不知道這一招有沒有用,沒想太多,腿膝猛的一抬踢他的鼠蹊,夾著讓他絕子絕孫的氣勢。
然後結果讓她再難鎮定,她的猛烈一擊不止被他輕鬆擋住,還被他的腿反壓住,這曖昧至極的上下交疊的體位讓她開始覺得恐慌。
“你……”
“我怎麼?寶貝你不乖哦,怎麼辦呢?我又舍不得傷你,不過——我可以欺付你!”自得其意的搖頭半晌,最後邪笑著下結論。
自衛的一拳擊出又被他包住,另一拳同樣被扣住,
“你要強暴才可以得到女人嗎?”她怕得想哭可不能示弱,強撐冷靜的激他。
“不不不……我辛洛從不強迫女人!”很無辜的語氣,頭搖得像拔浪鼓一樣。
“哼,那你現在在幹什麼?”男人都有男性尊嚴,她刻意對他很是輕蔑。
“那不一樣,這是誘拐!”他不是普通男人,完全不中計,反而笑得更奸更詐,笑容裏還有對她機智的讚揚。
“……”她氣他強調奪理卻沒機會罵,他像嬰兒一樣誇張的吮著她粉嫩的唇,學得十成十的像。
唇上癢癢的麻麻的,加上他那臉讓人暴笑的Q版表情,她又氣又覺得好笑,他這哪是親吻,跟本是在玩!
原本的擔憂慢慢的消了下去,他還不至於那麼沒品。
“寶貝你笑了,我誘拐到了你嗎?”他玩累了歇口氣,傾國的純真笑容在昏暗的毯內綻放。
她定住了,被那抹傾人城的笑怔住,他很美她一直知道,她也一點也不受他吸引;可當灰眸內沒有戲謔也沒有過多的悲悵,隻有純純的情意的時候,那一直被她刻意忽略的那股魅惑之氣就重重襲麵而來,她也會感歎,他太美太美,真不應該生為男人!

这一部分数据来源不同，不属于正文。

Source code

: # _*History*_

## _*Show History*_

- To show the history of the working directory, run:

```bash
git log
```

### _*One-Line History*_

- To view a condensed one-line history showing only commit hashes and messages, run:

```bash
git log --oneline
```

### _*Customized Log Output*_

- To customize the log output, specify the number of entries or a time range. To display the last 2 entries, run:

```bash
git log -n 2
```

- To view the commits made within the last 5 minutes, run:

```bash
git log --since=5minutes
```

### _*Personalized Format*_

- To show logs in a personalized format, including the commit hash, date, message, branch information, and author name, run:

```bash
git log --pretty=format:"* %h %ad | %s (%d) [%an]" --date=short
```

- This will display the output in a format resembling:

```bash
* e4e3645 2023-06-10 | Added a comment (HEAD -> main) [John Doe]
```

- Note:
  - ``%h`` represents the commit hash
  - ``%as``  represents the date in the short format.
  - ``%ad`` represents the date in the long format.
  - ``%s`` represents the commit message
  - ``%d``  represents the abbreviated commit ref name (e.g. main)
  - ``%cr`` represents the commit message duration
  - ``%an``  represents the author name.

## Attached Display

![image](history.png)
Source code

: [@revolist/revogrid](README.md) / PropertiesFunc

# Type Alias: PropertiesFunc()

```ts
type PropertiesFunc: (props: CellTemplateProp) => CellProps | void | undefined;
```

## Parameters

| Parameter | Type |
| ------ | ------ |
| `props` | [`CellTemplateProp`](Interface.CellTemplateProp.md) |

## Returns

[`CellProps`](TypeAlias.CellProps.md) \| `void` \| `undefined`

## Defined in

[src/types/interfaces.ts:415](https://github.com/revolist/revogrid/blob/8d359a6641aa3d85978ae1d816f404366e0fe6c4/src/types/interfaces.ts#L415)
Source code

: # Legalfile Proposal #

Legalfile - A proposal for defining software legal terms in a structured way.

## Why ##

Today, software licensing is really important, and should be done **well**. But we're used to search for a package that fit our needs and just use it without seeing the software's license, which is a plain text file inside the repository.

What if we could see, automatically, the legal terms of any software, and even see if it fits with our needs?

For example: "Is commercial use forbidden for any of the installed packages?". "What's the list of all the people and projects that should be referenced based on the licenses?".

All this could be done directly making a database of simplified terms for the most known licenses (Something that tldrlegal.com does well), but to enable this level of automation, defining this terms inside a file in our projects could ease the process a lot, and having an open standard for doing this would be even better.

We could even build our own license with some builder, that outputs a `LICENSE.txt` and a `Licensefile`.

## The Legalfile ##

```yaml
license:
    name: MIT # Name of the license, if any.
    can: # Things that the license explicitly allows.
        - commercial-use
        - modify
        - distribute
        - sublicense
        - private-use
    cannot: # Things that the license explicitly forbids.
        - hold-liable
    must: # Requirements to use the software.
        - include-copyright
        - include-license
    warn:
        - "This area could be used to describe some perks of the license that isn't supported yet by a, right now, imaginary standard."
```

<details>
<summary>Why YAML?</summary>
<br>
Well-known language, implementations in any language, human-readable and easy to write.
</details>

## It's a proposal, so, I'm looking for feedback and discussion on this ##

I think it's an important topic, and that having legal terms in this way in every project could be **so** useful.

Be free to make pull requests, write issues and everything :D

不過如果他真是女人,連女神TINA怕也不夠愛撒嬌會撒嬌的他比,其它女人更是,所以還是不要吧!
心跳漏跳後重跳的那一拍震醒了她,剛才她在想什麼呢?慌忙的移開眼,咬著唇懊惱起自己突來的花癡情節。
“沒有嗎?那我還要努力誘拐你才行!”仿佛沒看見她的反應,傾國的笑容揚得更炫更純,Q版嬰兒又出現。
“不要玩了!”她心情懊惱沉重的根本提不起任何勁,輕易的抽出被他扣住的手,捂住他挨近的辰,並將他推遠一點,她準備從側麵起身。